What needs to be done:
Where in the entries below does "Upload" appear? Copy every line that has it.

Given records:
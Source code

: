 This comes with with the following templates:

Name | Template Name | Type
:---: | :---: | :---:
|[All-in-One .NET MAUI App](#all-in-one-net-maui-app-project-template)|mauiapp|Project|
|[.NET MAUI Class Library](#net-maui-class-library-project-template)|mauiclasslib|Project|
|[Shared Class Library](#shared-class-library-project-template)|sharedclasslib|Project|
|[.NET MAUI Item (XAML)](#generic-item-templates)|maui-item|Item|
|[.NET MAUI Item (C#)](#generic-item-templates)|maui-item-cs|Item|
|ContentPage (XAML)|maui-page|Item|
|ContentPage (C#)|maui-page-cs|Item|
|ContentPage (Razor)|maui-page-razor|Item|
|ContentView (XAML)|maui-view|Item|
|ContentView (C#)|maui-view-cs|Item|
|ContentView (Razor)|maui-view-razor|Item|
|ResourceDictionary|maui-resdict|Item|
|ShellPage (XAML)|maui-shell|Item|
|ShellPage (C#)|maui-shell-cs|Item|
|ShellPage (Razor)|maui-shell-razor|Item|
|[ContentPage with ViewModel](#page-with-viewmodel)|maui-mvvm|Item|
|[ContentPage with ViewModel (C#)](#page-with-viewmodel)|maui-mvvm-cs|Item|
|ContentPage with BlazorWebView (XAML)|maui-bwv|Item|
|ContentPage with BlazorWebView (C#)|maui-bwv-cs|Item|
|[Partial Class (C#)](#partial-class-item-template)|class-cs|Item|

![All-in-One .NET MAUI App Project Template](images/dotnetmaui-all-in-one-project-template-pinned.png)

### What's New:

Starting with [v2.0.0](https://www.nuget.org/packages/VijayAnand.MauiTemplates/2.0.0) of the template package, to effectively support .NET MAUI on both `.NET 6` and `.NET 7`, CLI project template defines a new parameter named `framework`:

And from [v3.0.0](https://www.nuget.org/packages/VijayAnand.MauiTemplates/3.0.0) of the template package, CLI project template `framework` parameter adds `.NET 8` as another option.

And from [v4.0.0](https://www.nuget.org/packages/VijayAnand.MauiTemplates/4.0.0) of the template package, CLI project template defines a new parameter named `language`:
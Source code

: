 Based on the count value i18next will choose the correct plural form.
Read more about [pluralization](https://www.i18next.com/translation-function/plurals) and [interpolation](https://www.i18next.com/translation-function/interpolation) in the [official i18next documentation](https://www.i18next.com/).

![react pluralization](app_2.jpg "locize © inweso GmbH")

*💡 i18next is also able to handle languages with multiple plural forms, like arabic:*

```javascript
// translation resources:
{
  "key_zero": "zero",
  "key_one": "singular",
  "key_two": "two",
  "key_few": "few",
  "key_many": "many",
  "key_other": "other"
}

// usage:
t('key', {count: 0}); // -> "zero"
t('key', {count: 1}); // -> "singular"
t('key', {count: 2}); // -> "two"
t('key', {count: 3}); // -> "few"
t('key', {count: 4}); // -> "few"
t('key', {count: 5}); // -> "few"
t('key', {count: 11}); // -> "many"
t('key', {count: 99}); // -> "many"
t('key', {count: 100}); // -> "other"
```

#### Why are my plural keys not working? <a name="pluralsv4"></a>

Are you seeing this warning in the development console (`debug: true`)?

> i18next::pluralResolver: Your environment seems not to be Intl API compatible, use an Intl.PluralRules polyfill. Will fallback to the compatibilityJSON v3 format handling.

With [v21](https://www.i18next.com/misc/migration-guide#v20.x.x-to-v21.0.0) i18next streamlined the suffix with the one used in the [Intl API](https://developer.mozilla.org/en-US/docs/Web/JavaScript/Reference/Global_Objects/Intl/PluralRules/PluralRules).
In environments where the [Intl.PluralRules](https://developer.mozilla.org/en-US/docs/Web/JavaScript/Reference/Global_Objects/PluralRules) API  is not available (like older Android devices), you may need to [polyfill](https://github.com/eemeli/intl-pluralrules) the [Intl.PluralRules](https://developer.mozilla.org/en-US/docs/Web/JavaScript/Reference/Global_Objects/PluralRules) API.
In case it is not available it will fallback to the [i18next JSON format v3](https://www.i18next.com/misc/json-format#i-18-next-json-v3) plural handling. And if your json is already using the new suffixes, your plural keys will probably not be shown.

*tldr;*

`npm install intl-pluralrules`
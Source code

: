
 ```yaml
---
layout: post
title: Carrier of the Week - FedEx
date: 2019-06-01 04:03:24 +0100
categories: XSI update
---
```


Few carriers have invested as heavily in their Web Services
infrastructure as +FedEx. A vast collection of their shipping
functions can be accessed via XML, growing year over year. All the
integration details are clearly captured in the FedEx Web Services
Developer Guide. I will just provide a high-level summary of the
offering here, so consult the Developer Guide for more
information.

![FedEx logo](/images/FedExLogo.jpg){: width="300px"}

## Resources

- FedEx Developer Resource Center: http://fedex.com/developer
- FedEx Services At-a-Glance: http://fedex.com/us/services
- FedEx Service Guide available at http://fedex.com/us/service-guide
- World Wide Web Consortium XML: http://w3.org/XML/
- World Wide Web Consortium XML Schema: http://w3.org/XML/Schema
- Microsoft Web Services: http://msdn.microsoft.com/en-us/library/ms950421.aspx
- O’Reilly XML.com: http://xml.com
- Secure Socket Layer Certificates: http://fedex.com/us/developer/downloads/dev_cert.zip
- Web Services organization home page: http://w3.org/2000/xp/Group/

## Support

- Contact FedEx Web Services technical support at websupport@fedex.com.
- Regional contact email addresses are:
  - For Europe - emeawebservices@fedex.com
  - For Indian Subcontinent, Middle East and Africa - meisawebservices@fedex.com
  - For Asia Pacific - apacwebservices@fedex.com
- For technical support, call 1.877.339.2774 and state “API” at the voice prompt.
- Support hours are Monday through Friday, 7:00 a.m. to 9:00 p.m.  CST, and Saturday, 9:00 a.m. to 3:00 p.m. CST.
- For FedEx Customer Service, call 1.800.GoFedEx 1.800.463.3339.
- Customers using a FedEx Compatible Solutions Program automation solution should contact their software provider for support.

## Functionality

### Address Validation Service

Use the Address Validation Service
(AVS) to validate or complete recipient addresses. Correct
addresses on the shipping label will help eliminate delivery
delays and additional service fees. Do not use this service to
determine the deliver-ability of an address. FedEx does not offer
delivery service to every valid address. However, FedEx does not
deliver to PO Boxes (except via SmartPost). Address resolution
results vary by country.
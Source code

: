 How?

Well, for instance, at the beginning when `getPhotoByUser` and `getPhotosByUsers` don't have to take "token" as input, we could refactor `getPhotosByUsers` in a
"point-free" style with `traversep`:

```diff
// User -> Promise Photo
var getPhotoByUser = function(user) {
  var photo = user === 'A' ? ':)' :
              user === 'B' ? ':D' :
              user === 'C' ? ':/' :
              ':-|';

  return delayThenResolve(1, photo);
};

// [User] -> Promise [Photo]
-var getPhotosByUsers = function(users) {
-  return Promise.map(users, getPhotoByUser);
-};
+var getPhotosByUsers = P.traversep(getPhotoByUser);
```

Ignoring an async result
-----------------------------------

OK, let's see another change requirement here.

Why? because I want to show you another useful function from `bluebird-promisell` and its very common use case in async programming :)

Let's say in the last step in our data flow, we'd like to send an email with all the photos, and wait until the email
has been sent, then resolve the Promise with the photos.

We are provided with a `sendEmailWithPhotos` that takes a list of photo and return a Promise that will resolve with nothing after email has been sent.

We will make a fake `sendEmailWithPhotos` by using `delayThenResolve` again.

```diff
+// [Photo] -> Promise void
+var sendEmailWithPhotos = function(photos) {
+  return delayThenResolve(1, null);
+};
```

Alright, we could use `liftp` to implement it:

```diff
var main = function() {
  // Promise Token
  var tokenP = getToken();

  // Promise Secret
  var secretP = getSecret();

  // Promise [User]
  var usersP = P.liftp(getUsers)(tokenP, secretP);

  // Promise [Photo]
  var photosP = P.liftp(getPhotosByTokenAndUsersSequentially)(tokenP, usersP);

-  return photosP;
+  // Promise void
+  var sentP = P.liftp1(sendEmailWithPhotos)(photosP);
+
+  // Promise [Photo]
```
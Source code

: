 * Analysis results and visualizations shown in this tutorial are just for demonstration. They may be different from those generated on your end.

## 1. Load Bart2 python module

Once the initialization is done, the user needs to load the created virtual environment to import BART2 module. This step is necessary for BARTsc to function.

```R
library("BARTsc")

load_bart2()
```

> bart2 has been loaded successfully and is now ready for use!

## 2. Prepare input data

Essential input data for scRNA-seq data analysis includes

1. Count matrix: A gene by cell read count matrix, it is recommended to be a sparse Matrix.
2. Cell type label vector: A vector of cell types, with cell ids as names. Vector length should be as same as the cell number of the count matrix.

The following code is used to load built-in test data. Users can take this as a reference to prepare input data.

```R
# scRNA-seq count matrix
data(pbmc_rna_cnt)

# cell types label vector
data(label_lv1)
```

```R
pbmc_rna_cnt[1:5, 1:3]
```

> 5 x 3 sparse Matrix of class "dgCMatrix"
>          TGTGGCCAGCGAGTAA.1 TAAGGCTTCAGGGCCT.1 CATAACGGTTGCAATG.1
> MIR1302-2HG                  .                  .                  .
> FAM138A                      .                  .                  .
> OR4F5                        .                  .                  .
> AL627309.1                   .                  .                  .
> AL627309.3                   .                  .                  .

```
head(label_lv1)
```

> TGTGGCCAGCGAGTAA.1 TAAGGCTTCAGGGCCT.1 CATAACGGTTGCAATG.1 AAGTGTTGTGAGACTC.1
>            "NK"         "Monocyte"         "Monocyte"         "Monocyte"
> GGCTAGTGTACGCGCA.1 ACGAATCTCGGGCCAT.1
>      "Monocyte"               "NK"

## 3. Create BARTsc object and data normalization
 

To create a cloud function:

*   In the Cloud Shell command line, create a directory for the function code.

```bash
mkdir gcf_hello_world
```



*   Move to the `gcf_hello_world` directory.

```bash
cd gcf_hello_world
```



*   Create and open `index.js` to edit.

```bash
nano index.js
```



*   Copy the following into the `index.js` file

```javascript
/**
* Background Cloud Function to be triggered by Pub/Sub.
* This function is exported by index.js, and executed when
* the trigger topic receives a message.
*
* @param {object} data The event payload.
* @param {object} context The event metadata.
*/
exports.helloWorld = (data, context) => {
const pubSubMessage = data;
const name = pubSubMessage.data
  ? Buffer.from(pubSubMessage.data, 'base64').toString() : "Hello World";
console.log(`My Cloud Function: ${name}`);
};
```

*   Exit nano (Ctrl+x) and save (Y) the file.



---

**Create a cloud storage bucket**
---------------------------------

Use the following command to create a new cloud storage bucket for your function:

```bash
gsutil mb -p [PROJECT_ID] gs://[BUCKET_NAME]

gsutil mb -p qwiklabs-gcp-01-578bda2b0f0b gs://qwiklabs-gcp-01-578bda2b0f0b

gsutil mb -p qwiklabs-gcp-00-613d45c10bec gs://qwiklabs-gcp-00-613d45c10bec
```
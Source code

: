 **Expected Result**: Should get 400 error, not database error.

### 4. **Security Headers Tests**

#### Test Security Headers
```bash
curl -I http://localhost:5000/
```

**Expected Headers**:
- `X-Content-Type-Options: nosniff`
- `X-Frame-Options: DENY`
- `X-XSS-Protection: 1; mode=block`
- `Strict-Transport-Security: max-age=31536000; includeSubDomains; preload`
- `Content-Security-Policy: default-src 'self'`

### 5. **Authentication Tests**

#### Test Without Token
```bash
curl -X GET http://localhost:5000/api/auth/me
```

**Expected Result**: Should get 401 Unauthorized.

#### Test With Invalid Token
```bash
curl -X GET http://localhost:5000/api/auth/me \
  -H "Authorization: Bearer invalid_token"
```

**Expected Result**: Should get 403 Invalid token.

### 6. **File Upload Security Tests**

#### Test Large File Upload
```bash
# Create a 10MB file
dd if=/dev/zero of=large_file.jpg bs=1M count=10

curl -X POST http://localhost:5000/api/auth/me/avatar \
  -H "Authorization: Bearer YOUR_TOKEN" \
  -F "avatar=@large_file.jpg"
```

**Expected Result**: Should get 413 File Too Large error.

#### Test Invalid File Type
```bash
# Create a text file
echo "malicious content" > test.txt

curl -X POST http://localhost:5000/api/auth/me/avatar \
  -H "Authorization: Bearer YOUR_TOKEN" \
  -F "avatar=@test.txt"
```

The completed task:
### 6. **File Upload Security Tests**
#### Test Large File Upload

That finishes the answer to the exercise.